**Task item:**
Your output should contain every record, unchanged.

*** Opening Given information ***

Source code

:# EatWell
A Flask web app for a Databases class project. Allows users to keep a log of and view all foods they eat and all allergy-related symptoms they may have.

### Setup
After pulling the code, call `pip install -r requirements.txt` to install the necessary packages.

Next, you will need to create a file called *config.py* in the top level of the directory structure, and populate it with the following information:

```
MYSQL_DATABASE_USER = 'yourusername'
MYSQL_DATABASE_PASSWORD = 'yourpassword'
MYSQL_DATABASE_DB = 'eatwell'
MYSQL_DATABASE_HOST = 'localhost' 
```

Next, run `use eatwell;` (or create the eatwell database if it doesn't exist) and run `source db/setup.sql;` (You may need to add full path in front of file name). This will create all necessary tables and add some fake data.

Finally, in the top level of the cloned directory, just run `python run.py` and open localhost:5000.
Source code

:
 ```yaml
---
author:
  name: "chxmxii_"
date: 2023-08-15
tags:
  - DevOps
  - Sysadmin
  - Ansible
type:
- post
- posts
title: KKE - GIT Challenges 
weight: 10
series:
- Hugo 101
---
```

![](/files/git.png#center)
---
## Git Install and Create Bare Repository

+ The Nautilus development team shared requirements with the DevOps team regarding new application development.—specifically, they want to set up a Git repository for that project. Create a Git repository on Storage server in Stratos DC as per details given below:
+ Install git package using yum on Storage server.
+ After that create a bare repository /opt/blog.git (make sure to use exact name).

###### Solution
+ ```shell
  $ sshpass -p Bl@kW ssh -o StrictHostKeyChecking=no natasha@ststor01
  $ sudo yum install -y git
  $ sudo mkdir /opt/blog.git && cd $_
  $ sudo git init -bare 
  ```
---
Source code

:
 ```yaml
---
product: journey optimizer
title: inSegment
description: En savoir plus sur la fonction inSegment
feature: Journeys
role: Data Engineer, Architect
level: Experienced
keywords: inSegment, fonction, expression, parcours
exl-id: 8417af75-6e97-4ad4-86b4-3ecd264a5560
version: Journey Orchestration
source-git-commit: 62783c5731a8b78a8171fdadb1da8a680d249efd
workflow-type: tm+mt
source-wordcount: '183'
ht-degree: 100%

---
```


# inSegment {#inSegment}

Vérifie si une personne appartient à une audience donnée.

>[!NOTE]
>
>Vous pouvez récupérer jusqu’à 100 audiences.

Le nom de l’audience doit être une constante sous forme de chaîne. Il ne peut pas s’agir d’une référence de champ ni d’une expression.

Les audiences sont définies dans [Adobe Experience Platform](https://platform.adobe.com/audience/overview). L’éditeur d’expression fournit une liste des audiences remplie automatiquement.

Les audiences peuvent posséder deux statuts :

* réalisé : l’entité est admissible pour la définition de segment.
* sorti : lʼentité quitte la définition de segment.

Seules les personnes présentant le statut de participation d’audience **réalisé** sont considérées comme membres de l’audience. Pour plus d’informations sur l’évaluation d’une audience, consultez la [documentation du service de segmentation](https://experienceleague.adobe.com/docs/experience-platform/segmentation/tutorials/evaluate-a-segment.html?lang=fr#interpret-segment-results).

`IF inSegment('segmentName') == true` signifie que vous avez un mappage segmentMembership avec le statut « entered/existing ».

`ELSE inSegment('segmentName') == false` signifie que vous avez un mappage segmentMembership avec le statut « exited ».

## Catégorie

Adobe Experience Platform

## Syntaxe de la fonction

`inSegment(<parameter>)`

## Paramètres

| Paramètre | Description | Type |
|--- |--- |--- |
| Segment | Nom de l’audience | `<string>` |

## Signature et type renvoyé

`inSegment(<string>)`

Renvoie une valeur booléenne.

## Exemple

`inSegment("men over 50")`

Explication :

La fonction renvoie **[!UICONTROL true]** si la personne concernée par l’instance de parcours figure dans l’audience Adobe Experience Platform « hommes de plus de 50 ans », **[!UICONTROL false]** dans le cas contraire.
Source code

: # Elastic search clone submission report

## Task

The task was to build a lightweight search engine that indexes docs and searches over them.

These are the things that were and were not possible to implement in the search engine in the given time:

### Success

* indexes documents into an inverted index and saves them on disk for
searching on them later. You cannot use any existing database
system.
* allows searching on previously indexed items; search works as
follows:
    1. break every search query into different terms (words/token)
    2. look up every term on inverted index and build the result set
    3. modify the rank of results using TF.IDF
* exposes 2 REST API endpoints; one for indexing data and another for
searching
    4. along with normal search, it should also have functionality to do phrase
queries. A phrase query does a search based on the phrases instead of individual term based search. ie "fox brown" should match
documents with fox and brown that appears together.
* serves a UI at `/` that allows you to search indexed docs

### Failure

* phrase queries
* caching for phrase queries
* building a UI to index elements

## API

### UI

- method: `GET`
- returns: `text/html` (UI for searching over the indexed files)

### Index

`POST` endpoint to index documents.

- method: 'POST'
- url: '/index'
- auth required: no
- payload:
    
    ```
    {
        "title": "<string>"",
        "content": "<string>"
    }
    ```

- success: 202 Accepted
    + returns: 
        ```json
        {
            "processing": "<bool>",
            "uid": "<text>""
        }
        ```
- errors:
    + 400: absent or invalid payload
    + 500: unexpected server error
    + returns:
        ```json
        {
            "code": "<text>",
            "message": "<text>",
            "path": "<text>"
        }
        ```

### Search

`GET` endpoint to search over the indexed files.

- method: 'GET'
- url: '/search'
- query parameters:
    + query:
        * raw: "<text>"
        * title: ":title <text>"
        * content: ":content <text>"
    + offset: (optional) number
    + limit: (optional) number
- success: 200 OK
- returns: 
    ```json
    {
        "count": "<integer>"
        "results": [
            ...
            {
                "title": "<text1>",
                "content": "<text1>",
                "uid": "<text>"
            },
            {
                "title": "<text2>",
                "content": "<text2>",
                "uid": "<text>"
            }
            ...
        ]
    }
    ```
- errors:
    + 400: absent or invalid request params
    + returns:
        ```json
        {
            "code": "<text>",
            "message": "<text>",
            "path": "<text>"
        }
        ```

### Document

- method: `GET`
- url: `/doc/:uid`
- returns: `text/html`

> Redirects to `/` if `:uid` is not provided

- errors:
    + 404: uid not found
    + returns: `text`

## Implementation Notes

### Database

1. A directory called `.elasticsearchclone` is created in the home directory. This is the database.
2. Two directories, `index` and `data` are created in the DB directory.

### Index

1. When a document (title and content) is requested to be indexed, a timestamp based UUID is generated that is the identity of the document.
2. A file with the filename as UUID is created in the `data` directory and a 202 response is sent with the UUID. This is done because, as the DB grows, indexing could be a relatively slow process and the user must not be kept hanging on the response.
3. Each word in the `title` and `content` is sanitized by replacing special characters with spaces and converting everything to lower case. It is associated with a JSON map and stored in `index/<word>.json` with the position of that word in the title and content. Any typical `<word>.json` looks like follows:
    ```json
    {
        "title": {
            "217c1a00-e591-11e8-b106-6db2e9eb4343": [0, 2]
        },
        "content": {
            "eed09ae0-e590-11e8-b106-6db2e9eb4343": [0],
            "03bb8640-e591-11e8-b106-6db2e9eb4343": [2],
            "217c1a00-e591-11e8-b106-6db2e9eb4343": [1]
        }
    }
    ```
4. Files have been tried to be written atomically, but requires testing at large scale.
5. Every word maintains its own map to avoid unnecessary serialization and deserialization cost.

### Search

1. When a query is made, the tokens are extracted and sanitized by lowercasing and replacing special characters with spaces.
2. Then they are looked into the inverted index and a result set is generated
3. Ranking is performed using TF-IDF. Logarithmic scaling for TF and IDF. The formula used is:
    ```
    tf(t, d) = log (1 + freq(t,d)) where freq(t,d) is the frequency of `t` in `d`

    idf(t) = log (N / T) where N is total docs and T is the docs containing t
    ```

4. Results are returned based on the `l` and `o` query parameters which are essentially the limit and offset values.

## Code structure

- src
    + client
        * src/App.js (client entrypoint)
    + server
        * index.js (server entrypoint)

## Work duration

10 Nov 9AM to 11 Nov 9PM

*** Closing Given information ***

**Exercise solution:**
Source code

:# EatWell
A Flask web app for a Databases class project. Allows users to keep a log of and view all foods they eat and all allergy-related symptoms they may have.

### Setup
After pulling the code, call `pip install -r requirements.txt` to install the necessary packages.

Next, you will need to create a file called *config.py* in the top level of the directory structure, and populate it with the following information:

```
MYSQL_DATABASE_USER = 'yourusername'
MYSQL_DATABASE_PASSWORD = 'yourpassword'
MYSQL_DATABASE_DB = 'eatwell'
MYSQL_DATABASE_HOST = 'localhost' 
```

Next, run `use eatwell;` (or create the eatwell database if it doesn't exist) and run `source db/setup.sql;` (You may need to add full path in front of file name). This will create all necessary tables and add some fake data.

Finally, in the top level of the cloned directory, just run `python run.py` and open localhost:5000.
Source code

:
 ```yaml
---
author:
  name: "chxmxii_"
date: 2023-08-15
tags:
  - DevOps
  - Sysadmin
  - Ansible
type:
- post
- posts
title: KKE - GIT Challenges 
weight: 10
series:
- Hugo 101
---
```

![](/files/git.png#center)
---
## Git Install and Create Bare Repository

+ The Nautilus development team shared requirements with the DevOps team regarding new application development.—specifically, they want to set up a Git repository for that project. Create a Git repository on Storage server in Stratos DC as per details given below:
+ Install git package using yum on Storage server.
+ After that create a bare repository /opt/blog.git (make sure to use exact name).

###### Solution
+ ```shell
  $ sshpass -p Bl@kW ssh -o StrictHostKeyChecking=no natasha@ststor01
  $ sudo yum install -y git
  $ sudo mkdir /opt/blog.git && cd $_
  $ sudo git init -bare 
  ```
---
Source code

:
 ```yaml
---
product: journey optimizer
title: inSegment
description: En savoir plus sur la fonction inSegment
feature: Journeys
role: Data Engineer, Architect
level: Experienced
keywords: inSegment, fonction, expression, parcours
exl-id: 8417af75-6e97-4ad4-86b4-3ecd264a5560
version: Journey Orchestration
source-git-commit: 62783c5731a8b78a8171fdadb1da8a680d249efd
workflow-type: tm+mt
source-wordcount: '183'
ht-degree: 100%

---
```


# inSegment {#inSegment}

Vérifie si une personne appartient à une audience donnée.

>[!NOTE]
>
>Vous pouvez récupérer jusqu’à 100 audiences.

Le nom de l’audience doit être une constante sous forme de chaîne. Il ne peut pas s’agir d’une référence de champ ni d’une expression.

Les audiences sont définies dans [Adobe Experience Platform](https://platform.adobe.com/audience/overview). L’éditeur d’expression fournit une liste des audiences remplie automatiquement.

Les audiences peuvent posséder deux statuts :

* réalisé : l’entité est admissible pour la définition de segment.
* sorti : lʼentité quitte la définition de segment.

Seules les personnes présentant le statut de participation d’audience **réalisé** sont considérées comme membres de l’audience. Pour plus d’informations sur l’évaluation d’une audience, consultez la [documentation du service de segmentation](https://experienceleague.adobe.com/docs/experience-platform/segmentation/tutorials/evaluate-a-segment.html?lang=fr#interpret-segment-results).

`IF inSegment('segmentName') == true` signifie que vous avez un mappage segmentMembership avec le statut « entered/existing ».

`ELSE inSegment('segmentName') == false` signifie que vous avez un mappage segmentMembership avec le statut « exited ».

## Catégorie

Adobe Experience Platform

## Syntaxe de la fonction

`inSegment(<parameter>)`

## Paramètres

| Paramètre | Description | Type |
|--- |--- |--- |
| Segment | Nom de l’audience | `<string>` |

## Signature et type renvoyé

`inSegment(<string>)`

Renvoie une valeur booléenne.

## Exemple

`inSegment("men over 50")`

Explication :

La fonction renvoie **[!UICONTROL true]** si la personne concernée par l’instance de parcours figure dans l’audience Adobe Experience Platform « hommes de plus de 50 ans », **[!UICONTROL false]** dans le cas contraire.
Source code

: # Elastic search clone submission report

## Task

The task was to build a lightweight search engine that indexes docs and searches over them.

These are the things that were and were not possible to implement in the search engine in the given time:

### Success

* indexes documents into an inverted index and saves them on disk for
searching on them later. You cannot use any existing database
system.
* allows searching on previously indexed items; search works as
follows:
    1. break every search query into different terms (words/token)
    2. look up every term on inverted index and build the result set
    3. modify the rank of results using TF.IDF
* exposes 2 REST API endpoints; one for indexing data and another for
searching
    4. along with normal search, it should also have functionality to do phrase
queries. A phrase query does a search based on the phrases instead of individual term based search. ie "fox brown" should match
documents with fox and brown that appears together.
* serves a UI at `/` that allows you to search indexed docs

### Failure

* phrase queries
* caching for phrase queries
* building a UI to index elements

## API

### UI

- method: `GET`
- returns: `text/html` (UI for searching over the indexed files)

### Index

`POST` endpoint to index documents.

- method: 'POST'
- url: '/index'
- auth required: no
- payload:
    
    ```
    {
        "title": "<string>"",
        "content": "<string>"
    }
    ```

- success: 202 Accepted
    + returns: 
        ```json
        {
            "processing": "<bool>",
            "uid": "<text>""
        }
        ```
- errors:
    + 400: absent or invalid payload
    + 500: unexpected server error
    + returns:
        ```json
        {
            "code": "<text>",
            "message": "<text>",
            "path": "<text>"
        }
        ```

### Search

`GET` endpoint to search over the indexed files.

- method: 'GET'
- url: '/search'
- query parameters:
    + query:
        * raw: "<text>"
        * title: ":title <text>"
        * content: ":content <text>"
    + offset: (optional) number
    + limit: (optional) number
- success: 200 OK
- returns: 
    ```json
    {
        "count": "<integer>"
        "results": [
            ...
            {
                "title": "<text1>",
                "content": "<text1>",
                "uid": "<text>"
            },
            {
                "title": "<text2>",
                "content": "<text2>",
                "uid": "<text>"
            }
            ...
        ]
    }
    ```
- errors:
    + 400: absent or invalid request params
    + returns:
        ```json
        {
            "code": "<text>",
            "message": "<text>",
            "path": "<text>"
        }
        ```

### Document

- method: `GET`
- url: `/doc/:uid`
- returns: `text/html`

> Redirects to `/` if `:uid` is not provided

- errors:
    + 404: uid not found
    + returns: `text`

## Implementation Notes

### Database

1. A directory called `.elasticsearchclone` is created in the home directory. This is the database.
2. Two directories, `index` and `data` are created in the DB directory.

### Index

1. When a document (title and content) is requested to be indexed, a timestamp based UUID is generated that is the identity of the document.
2. A file with the filename as UUID is created in the `data` directory and a 202 response is sent with the UUID. This is done because, as the DB grows, indexing could be a relatively slow process and the user must not be kept hanging on the response.
3. Each word in the `title` and `content` is sanitized by replacing special characters with spaces and converting everything to lower case. It is associated with a JSON map and stored in `index/<word>.json` with the position of that word in the title and content. Any typical `<word>.json` looks like follows:
    ```json
    {
        "title": {
            "217c1a00-e591-11e8-b106-6db2e9eb4343": [0, 2]
        },
        "content": {
            "eed09ae0-e590-11e8-b106-6db2e9eb4343": [0],
            "03bb8640-e591-11e8-b106-6db2e9eb4343": [2],
            "217c1a00-e591-11e8-b106-6db2e9eb4343": [1]
        }
    }
    ```
4. Files have been tried to be written atomically, but requires testing at large scale.
5. Every word maintains its own map to avoid unnecessary serialization and deserialization cost.

### Search

1. When a query is made, the tokens are extracted and sanitized by lowercasing and replacing special characters with spaces.
2. Then they are looked into the inverted index and a result set is generated
3. Ranking is performed using TF-IDF. Logarithmic scaling for TF and IDF. The formula used is:
    ```
    tf(t, d) = log (1 + freq(t,d)) where freq(t,d) is the frequency of `t` in `d`

    idf(t) = log (N / T) where N is total docs and T is the docs containing t
    ```

4. Results are returned based on the `l` and `o` query parameters which are essentially the limit and offset values.

## Code structure

- src
    + client
        * src/App.js (client entrypoint)
    + server
        * index.js (server entrypoint)

## Work duration

10 Nov 9AM to 11 Nov 9PM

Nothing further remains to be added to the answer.